Supplied data:

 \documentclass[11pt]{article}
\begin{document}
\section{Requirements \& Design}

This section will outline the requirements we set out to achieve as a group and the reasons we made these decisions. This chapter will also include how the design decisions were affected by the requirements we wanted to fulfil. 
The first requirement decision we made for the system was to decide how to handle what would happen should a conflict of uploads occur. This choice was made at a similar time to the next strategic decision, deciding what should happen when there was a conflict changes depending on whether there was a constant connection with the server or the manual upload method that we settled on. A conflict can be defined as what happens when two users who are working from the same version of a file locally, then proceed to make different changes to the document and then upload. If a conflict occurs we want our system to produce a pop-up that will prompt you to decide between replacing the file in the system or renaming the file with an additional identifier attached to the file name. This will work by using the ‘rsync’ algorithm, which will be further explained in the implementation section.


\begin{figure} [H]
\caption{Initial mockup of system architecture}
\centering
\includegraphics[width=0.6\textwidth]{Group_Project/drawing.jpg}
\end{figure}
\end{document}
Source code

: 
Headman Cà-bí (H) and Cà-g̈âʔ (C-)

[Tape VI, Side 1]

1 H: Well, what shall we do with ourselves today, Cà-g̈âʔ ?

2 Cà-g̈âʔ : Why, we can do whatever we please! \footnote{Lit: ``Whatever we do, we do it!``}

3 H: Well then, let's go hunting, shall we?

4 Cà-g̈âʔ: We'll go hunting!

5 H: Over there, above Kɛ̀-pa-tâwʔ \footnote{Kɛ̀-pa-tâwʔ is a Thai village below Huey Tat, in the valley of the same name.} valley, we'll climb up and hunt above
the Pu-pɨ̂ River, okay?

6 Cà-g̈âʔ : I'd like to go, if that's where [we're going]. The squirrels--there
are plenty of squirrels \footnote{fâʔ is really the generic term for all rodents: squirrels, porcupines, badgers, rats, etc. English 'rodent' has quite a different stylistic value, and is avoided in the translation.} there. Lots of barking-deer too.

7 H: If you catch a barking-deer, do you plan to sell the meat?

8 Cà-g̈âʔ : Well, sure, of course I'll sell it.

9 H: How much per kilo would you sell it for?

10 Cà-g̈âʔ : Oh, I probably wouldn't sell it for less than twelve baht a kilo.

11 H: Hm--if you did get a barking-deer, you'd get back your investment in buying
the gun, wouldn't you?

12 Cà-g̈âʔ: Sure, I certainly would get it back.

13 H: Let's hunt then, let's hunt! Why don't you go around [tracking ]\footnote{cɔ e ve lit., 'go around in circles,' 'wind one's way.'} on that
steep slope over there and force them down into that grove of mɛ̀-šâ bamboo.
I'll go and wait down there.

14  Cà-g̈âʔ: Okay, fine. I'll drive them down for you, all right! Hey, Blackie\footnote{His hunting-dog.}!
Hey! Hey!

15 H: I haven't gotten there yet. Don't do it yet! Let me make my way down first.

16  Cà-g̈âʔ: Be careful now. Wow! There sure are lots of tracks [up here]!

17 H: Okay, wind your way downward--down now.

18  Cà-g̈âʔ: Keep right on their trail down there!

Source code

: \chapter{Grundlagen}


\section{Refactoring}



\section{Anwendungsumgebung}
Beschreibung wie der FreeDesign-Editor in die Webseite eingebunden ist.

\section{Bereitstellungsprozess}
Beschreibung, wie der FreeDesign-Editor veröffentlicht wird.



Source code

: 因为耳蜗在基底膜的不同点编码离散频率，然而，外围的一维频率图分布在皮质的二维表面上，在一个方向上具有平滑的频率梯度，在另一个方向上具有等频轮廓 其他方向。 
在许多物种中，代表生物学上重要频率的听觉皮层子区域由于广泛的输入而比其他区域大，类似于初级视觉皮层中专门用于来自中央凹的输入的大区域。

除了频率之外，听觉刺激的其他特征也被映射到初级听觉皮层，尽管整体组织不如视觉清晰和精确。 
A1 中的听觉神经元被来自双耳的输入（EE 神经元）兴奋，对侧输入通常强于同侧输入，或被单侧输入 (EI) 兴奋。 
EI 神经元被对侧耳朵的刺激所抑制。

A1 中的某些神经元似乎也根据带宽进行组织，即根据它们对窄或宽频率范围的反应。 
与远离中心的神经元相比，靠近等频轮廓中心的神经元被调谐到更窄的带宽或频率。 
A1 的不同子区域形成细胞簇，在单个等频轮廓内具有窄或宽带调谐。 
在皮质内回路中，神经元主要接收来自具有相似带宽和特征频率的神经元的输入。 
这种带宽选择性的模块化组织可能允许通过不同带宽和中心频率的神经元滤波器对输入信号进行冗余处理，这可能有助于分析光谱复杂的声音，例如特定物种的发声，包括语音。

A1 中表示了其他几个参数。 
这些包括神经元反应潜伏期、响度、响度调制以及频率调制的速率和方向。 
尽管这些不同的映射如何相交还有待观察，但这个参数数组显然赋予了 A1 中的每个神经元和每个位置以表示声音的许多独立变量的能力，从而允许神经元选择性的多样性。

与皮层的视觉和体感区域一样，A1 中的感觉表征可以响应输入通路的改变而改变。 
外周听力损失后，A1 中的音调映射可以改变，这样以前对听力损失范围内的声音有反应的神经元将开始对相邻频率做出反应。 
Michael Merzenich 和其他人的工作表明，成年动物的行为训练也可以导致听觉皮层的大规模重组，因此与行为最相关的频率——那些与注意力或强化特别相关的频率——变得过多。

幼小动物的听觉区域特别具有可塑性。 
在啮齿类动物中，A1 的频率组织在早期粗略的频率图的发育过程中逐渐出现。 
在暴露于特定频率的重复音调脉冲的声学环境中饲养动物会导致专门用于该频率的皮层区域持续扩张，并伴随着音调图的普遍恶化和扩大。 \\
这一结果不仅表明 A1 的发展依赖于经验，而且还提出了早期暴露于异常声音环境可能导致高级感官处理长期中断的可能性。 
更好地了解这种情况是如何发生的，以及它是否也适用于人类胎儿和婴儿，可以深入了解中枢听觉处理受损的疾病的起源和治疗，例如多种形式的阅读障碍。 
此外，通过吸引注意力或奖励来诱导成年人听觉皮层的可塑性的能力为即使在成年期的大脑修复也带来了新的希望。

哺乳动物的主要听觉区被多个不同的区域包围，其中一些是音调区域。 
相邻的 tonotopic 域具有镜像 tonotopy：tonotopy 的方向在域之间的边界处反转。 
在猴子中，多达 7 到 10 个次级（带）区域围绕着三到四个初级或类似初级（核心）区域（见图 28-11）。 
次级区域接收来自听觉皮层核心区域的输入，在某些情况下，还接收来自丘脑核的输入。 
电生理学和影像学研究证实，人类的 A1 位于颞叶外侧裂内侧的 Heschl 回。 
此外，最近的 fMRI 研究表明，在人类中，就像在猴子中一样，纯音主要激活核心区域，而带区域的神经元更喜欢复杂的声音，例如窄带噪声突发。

Work instructions: In how many lines of the data does the string "squirrels" appear? Only the number should be given.

Written response: 2